How Codecs Integrate with Backends
The codec is declared as part of the backend's BackendExt implementation via the Codec associated type:
pub trait BackendExt: Backend {
type Codec: Codec<Self::Args, Compact = Self::Compact>;
type Compact;
// ...
}This means the codec is fixed per backend type — all tasks pushed to a given backend use the same encoding. When you call TaskSink::push, the codec's encode is called automatically. When the worker polls and receives a task, decode is called before the handler sees the arguments.
If encoding fails, a TaskSinkError::CodecError is returned. If decoding fails, the task is surfaced as an error on the worker's stream.

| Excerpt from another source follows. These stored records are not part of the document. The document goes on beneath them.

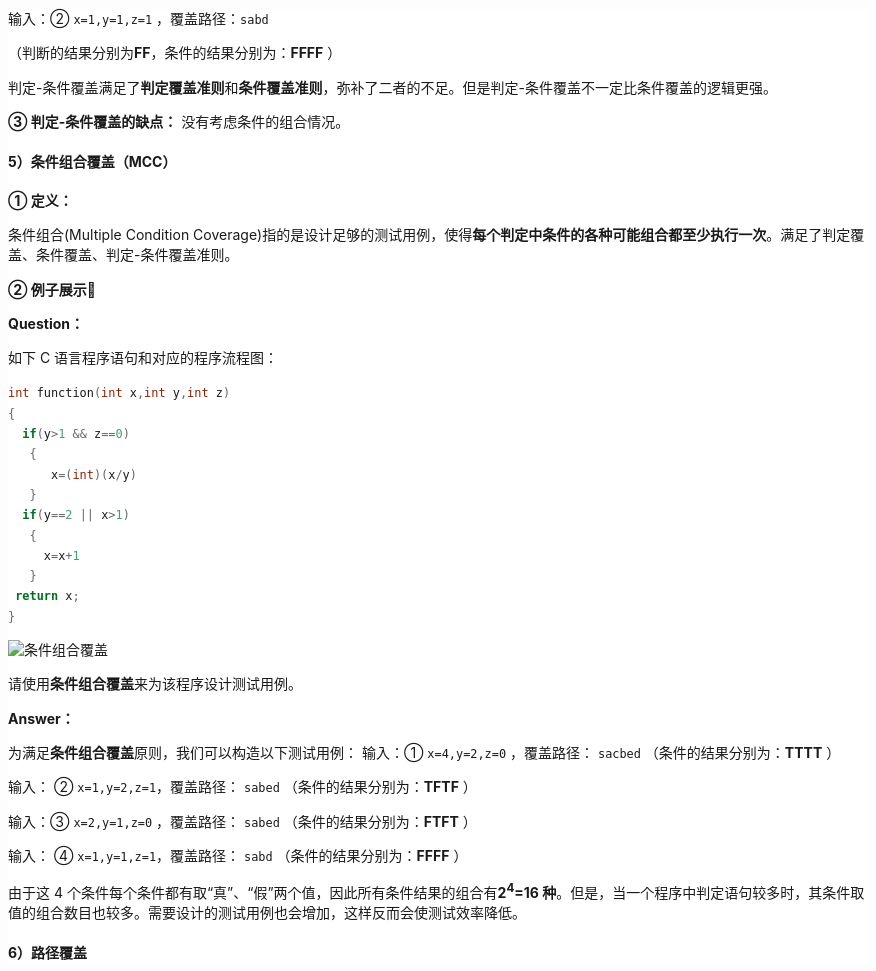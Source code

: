 输入：② `x=1,y=1,z=1` ，覆盖路径：`sabd`

（判断的结果分别为**FF**，条件的结果分别为：**FFFF** ）

判定-条件覆盖满足了**判定覆盖准则**和**条件覆盖准则**，弥补了二者的不足。但是判定-条件覆盖不一定比条件覆盖的逻辑更强。

**③ 判定-条件覆盖的缺点：** 没有考虑条件的组合情况。

#### 5）条件组合覆盖（MCC）

**① 定义：**

条件组合(Multiple Condition Coverage)指的是设计足够的测试用例，使得**每个判定中条件的各种可能组合都至少执行一次**。满足了判定覆盖、条件覆盖、判定-条件覆盖准则。

**② 例子展示**:chestnut:

**Question：**

如下 C 语言程序语句和对应的程序流程图：

```c
int function(int x,int y,int z)
{
  if(y>1 && z==0)
   {
      x=(int)(x/y)
   }
  if(y==2 || x>1)
   {
     x=x+1
   }
 return x;
}

```

![条件组合覆盖](https://mondaylab-1309616765.cos.ap-shanghai.myqcloud.com/images/202305270911524.png)

请使用**条件组合覆盖**来为该程序设计测试用例。

**Answer：**

为满足**条件组合覆盖**原则，我们可以构造以下测试用例：
输入：① `x=4,y=2,z=0` ，覆盖路径： `sacbed`
（条件的结果分别为：**TTTT** ）

输入： ② `x=1,y=2,z=1`，覆盖路径： `sabed`
（条件的结果分别为：**TFTF** ）

输入：③ `x=2,y=1,z=0` ，覆盖路径： `sabed`
（条件的结果分别为：**FTFT** ）

输入： ④ `x=1,y=1,z=1`，覆盖路径： `sabd`
（条件的结果分别为：**FFFF** ）

由于这 4 个条件每个条件都有取“真”、“假”两个值，因此所有条件结果的组合有**2<sup>4</sup>=16 种**。但是，当一个程序中判定语句较多时，其条件取值的组合数目也较多。需要设计的测试用例也会增加，这样反而会使测试效率降低。

#### 6）路径覆盖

Implementing a Custom Codec
If the built-in codecs do not suit your needs — for example, you need to store tasks as serde_json::Value for schema-flexible querying, or you have a proprietary binary format — implement Codec directly:
use apalis_core::backend::codec::Codec;
pub struct MyCodec;
impl<T> Codec<T> for MyCodec
where
T: serde::Serialize + for<'de> serde::Deserialize<'de>,
{
type Compact = String;
type Error = serde_json::Error;
fn encode(input: &T) -> Result<String, Self::Error> {
serde_json::to_string(input)
}
fn decode(compact: &String) -> Result<T, Self::Error> {
serde_json::from_str(compact)
}
}Here Compact = String rather than Vec<u8> — useful for backends like PostgreSQL where storing tasks as a TEXT or JSONB column makes them directly queryable with SQL.
Summary
| Codec | Feature flag | Best for |
|---|---|---|
JsonCodec | json (default) | Debuggability, cross-language compatibility |
MsgPackCodec | msgpack | Reduced payload size, high throughput |
BincodeCodec | bincode | Maximum performance in Rust-only pipelines |
| Custom | — | Proprietary formats, queryable storage types |
Codecs are the only layer in Apalis that touches the raw bytes of your task payload. Keeping them swappable via a trait — rather than hardcoding a format — means you can change serialization strategy per backend without touching your handler logic.